-------- ENTRIES SHOWN --------

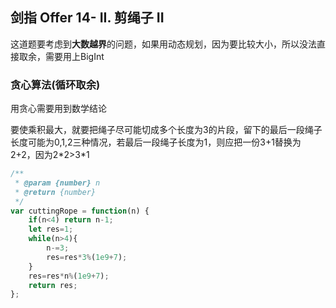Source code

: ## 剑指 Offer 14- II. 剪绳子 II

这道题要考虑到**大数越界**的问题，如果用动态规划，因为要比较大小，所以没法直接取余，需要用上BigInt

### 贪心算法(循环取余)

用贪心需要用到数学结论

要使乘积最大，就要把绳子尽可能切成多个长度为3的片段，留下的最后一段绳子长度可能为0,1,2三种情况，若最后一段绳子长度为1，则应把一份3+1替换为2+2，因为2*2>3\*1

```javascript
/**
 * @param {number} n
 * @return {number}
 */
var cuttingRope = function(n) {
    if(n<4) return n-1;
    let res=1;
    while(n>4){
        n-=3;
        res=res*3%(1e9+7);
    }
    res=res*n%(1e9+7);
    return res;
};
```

--------

From the records above, pull out each line that has "return".

 * @return {number}
    if(n<4) return n-1;
    return res;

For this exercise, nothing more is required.